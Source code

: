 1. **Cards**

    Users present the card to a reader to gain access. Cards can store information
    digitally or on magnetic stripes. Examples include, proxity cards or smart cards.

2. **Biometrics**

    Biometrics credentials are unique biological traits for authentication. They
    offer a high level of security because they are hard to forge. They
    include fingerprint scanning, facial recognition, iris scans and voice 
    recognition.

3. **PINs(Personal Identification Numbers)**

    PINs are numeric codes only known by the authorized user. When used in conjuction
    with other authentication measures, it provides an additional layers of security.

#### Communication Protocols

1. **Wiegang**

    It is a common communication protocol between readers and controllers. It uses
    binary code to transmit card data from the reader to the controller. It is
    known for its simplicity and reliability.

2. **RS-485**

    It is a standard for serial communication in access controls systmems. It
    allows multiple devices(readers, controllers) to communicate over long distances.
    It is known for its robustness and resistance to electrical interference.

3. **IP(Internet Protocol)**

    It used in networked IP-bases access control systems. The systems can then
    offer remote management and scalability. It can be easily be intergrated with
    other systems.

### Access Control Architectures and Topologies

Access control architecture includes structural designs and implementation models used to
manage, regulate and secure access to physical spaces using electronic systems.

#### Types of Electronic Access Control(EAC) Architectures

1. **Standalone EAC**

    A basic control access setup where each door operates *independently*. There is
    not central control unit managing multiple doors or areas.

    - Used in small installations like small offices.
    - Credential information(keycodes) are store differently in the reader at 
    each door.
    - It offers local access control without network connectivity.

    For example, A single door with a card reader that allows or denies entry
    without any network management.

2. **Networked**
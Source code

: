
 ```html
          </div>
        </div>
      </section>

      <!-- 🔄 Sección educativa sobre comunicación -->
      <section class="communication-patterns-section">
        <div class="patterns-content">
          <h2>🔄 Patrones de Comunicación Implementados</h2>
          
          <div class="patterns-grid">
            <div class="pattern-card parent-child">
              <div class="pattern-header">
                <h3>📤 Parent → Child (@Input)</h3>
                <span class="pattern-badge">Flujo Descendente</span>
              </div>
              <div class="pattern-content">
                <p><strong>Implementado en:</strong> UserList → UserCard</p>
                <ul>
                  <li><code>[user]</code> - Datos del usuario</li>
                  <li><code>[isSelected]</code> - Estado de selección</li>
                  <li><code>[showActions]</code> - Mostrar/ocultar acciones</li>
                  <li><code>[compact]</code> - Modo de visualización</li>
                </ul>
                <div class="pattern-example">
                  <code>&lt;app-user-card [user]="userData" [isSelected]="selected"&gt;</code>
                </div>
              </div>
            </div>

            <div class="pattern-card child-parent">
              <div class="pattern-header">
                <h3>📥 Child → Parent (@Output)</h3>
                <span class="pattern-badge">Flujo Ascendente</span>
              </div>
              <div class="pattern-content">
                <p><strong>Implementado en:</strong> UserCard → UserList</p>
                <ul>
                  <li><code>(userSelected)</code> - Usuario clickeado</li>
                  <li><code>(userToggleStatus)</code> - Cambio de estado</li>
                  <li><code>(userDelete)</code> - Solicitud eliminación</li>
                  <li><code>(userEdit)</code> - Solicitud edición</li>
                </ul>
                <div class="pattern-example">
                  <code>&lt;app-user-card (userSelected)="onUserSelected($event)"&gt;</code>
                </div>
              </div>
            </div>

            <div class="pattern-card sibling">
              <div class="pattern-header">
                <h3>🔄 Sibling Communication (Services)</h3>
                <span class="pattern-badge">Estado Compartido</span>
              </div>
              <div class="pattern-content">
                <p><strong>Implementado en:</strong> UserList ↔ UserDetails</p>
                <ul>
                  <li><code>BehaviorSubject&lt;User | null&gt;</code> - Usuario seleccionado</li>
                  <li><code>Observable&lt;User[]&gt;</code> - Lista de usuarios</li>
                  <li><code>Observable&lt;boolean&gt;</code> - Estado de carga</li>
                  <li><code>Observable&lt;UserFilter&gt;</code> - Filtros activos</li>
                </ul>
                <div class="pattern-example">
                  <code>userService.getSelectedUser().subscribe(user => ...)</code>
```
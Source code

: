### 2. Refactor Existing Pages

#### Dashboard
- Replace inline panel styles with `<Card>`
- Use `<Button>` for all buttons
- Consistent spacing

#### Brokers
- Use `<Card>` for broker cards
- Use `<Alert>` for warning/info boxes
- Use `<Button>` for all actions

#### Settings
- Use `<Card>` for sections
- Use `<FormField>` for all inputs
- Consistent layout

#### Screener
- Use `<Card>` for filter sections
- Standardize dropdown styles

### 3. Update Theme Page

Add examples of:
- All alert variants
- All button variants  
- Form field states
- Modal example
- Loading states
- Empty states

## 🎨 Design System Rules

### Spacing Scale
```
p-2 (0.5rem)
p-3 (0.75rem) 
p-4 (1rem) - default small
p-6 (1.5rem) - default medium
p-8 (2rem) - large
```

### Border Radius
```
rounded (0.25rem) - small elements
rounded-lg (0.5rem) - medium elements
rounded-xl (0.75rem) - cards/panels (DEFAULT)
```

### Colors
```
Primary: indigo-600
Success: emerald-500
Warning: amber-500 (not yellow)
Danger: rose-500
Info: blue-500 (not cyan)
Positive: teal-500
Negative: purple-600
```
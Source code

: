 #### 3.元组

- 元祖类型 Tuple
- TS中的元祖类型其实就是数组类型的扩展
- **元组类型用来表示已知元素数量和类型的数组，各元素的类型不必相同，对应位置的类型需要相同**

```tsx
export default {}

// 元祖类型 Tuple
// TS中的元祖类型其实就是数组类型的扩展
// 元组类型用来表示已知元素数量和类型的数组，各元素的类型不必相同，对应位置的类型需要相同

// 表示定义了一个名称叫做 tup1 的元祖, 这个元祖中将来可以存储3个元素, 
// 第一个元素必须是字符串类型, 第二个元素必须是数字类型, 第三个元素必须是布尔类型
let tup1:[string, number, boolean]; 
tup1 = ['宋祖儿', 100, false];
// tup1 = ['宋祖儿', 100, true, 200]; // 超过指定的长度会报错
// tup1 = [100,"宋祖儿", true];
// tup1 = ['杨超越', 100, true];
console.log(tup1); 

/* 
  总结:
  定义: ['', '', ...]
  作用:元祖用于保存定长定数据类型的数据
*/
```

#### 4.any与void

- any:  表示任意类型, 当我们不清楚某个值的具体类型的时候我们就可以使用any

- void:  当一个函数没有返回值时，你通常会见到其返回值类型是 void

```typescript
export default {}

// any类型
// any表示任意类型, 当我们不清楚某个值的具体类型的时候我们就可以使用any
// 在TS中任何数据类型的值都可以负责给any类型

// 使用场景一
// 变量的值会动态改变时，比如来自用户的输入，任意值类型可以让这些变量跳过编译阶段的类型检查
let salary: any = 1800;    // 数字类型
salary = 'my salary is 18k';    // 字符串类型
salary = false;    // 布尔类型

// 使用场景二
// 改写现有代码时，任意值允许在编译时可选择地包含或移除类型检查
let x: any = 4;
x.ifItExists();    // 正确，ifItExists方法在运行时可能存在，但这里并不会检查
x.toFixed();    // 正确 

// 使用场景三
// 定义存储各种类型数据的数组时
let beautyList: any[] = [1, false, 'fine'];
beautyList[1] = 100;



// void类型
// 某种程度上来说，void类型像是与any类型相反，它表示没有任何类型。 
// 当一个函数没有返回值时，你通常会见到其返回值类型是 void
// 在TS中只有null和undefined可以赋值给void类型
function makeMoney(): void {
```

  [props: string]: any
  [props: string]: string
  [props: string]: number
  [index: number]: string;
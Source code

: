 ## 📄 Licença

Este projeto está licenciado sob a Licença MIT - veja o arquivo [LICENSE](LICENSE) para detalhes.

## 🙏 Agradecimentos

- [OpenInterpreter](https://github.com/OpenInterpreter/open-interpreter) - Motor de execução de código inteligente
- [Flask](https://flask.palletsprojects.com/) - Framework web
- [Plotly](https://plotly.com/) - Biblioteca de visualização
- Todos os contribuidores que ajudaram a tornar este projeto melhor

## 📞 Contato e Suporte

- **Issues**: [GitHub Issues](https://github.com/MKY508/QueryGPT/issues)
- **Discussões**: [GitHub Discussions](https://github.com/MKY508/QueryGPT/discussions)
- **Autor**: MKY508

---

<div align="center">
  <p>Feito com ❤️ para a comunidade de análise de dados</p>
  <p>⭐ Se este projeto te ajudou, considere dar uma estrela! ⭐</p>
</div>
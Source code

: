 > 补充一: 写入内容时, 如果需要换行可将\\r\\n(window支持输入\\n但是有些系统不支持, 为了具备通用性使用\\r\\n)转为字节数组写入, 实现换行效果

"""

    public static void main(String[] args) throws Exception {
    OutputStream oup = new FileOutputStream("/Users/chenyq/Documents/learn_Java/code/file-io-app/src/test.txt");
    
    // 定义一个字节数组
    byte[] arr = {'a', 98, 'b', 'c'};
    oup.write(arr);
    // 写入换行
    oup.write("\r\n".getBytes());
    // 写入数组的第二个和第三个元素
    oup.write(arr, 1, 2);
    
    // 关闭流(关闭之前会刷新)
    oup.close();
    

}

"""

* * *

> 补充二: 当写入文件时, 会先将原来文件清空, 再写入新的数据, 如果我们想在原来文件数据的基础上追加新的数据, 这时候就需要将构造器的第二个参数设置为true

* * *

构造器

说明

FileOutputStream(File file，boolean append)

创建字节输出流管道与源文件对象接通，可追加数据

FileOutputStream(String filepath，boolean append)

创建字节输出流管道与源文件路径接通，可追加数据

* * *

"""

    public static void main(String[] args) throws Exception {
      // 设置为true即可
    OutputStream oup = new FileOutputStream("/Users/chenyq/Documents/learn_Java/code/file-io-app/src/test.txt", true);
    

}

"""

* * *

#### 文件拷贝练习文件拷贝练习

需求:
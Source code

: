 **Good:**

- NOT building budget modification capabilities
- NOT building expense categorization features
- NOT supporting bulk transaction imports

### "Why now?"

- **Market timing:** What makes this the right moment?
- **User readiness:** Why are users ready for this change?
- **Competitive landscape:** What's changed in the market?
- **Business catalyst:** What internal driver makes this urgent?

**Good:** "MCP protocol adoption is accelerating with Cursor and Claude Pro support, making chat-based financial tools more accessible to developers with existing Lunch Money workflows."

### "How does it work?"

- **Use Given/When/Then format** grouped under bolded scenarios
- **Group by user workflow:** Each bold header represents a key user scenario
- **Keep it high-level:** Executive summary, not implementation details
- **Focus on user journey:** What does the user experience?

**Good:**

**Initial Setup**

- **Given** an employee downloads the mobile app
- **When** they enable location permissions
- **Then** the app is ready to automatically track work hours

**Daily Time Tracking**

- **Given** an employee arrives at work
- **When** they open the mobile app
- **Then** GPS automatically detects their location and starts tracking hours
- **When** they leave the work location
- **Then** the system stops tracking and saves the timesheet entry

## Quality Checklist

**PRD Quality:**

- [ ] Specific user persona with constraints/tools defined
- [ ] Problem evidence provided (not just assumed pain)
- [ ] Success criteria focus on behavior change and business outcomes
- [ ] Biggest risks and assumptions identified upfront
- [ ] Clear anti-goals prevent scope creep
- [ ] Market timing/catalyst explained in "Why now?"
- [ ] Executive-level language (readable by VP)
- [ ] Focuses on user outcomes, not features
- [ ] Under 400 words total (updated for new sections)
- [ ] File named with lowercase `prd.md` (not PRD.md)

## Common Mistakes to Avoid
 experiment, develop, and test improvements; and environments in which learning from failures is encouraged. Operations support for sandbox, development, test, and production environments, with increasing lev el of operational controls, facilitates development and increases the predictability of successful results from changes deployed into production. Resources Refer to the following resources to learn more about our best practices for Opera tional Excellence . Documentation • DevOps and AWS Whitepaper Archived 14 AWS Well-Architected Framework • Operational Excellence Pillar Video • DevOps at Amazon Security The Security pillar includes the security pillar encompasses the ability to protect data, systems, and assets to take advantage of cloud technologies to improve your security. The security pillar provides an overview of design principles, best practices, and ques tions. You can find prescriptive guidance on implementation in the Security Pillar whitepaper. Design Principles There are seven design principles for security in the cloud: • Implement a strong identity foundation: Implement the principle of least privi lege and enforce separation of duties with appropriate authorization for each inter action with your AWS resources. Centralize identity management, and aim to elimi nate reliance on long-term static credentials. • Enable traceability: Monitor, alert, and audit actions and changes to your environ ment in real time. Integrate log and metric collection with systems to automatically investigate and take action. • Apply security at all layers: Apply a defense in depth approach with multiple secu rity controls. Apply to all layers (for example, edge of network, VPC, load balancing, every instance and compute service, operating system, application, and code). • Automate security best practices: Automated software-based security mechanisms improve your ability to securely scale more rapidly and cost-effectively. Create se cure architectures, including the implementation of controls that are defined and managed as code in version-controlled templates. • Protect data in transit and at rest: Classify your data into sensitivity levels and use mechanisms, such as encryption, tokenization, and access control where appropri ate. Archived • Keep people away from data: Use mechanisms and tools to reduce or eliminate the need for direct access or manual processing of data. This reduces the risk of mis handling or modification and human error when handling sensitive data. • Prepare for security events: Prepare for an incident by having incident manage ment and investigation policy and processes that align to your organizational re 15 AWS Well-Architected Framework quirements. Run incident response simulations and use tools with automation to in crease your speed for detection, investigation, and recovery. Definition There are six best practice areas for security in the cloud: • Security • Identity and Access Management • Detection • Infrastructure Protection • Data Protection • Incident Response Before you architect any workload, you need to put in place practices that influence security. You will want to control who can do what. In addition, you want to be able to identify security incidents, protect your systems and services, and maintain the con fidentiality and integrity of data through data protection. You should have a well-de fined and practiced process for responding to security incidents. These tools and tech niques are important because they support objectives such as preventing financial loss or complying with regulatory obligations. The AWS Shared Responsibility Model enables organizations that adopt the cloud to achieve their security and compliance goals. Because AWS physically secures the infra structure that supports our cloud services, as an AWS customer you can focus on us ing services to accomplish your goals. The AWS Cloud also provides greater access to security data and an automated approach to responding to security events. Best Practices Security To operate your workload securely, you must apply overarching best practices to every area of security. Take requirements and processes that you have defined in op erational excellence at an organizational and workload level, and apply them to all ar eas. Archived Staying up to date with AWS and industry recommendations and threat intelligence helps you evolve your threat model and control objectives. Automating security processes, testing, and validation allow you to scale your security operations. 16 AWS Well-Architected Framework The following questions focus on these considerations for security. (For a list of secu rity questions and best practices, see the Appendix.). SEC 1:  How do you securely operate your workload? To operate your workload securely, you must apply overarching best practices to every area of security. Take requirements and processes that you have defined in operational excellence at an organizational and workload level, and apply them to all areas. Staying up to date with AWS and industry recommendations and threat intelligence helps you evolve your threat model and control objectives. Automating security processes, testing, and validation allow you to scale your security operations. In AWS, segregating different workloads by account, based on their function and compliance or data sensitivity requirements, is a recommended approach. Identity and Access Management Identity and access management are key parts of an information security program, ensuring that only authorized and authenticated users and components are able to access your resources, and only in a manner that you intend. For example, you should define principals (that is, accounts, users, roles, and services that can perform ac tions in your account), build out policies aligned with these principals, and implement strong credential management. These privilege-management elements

* [Your objective] Look above for the line containing "allows multiple devices(readers, controllers)". Output from there through the line containing "Access control architecture includes", exactly and inclusively.

* [Solved exercise]
    allows multiple devices(readers, controllers) to communicate over long distances.
    It is known for its robustness and resistance to electrical interference.

3. **IP(Internet Protocol)**

    It used in networked IP-bases access control systems. The systems can then
    offer remote management and scalability. It can be easily be intergrated with
    other systems.

### Access Control Architectures and Topologies

Access control architecture includes structural designs and implementation models used to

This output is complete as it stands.